Another implication is that chunks do not usually align with file boundaries. As a result, when a file larger than the average chunk size is moved or renamed, the pack-and-split procedure will produce several new chunks at the beginning and the end of the file. At the same time, if the directory where the file original resides is backed up again (using the -hash option), then the hole left by this file will also cause several new chunks to be generated. There have been lengthy discussions on this topic such as Inefficient Storage after Moving or Renaming Files? and System design & performance issues.

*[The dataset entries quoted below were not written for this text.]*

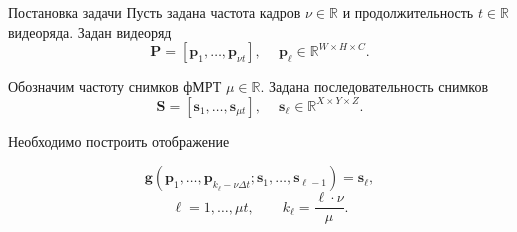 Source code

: \documentclass{beamer}
\begin{document}
\begin{frame}{Постановка задачи}
    Пусть задана частота кадров $\nu \in \mathbb{R}$ и продолжительность $t \in \mathbb{R}$ видеоряда. 
	Задан видеоряд
	\begin{equation*}
		\label{eq1}
		\mathbf{P} = [\mathbf{p}_1, \ldots, \mathbf{p}_{\nu t}], \quad\
		\mathbf{p}_{\ell} \in \mathbb{R}^{W \times H \times C}.
	\end{equation*}

	Обозначим частоту снимков фМРТ $\mu \in \mathbb{R}$. Задана последовательность снимков 
	\begin{equation*}
		\label{eq2}
		\mathbf{S} = [\mathbf{s}_1, \ldots, \mathbf{s}_{\mu t}], \quad\
		\mathbf{s}_{\ell} \in \mathbb{R}^{X \times Y \times Z}.
	\end{equation*}

	Необходимо построить отображение
    \begin{block}{}
        \begin{equation*}
            \label{eq3}
            \mathbf{g}(\mathbf{p}_1, \ldots, \mathbf{p}_{k_{\ell} - \nu \Delta t}; \mathbf{s}_1, \ldots, \mathbf{s}_{\ell-1}) = \mathbf{s}_{\ell},
        \end{equation*}
        \begin{equation*}
            \label{eq4}
            \ell = 1, \ldots, \mu t, \qquad k_{\ell} = \dfrac{\ell \cdot \nu}{\mu}.
        \end{equation*}
    \end{block}
\end{frame}
\end{document}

While there are techniques to achieve the ‘perfect’ deduplication, keep in mind that the amount of overhead from such deduplication inefficiency is not unbounded. Specifically, the overhead is roughly proportional to the chunks size:
overhead = a * c * chunk_size
where c is the number of changes, a is a small number representing the number of new chunks caused by each change. Therefore, by reducing the average chunk size, the deduplication ratio can be improved to a satisfactory level:
duplicacy init -c 1M repository_id storage_url
A chunk size smaller than 1M bytes isn’t generally recommended, because the overhead from the chunk transfer as well as the chunk lookup before uploading each chunk will start to dominate with small chunks (which however can be partially alleviated by using multiple uploading threads).
Fixed Size Chunking
Certain types of files, such as virtual machine disks, databases, and encrypted containers, are always updated in-place, and never subject to insertions and deletions. For this kind of files, the default variable size chunking algorithm in Duplicacy becomes over-complicate as it incurs the unnecessary overhead of calculating the rolling hash. The recommended configuration is to set all three chunk size parameters in the init or add command to the same value:
duplicacy init -c 1M -min 1M -max 1M repository_id storage_url
Duplicacy will then switch to the fixed size chunking algorithm which is faster and leads to higher deduplication ratios. In fact, Vertical Backup, a special edition of Duplicacy built for VMWare ESXi to back up virtual machines, uses this default configuration which has proven to work well in practice.
One important thing to note is that, when the fixed size chunking algorithm is chosen, Duplicacy doesn’t deploy the default pack-and-split method. Instead, no packing is performed and each file is split into chunks individually. A file smaller than the chunk size will be uploaded in a single chunk. Therefore, the fixed size chunking algorithm is appropriate only when there are a limited number of files.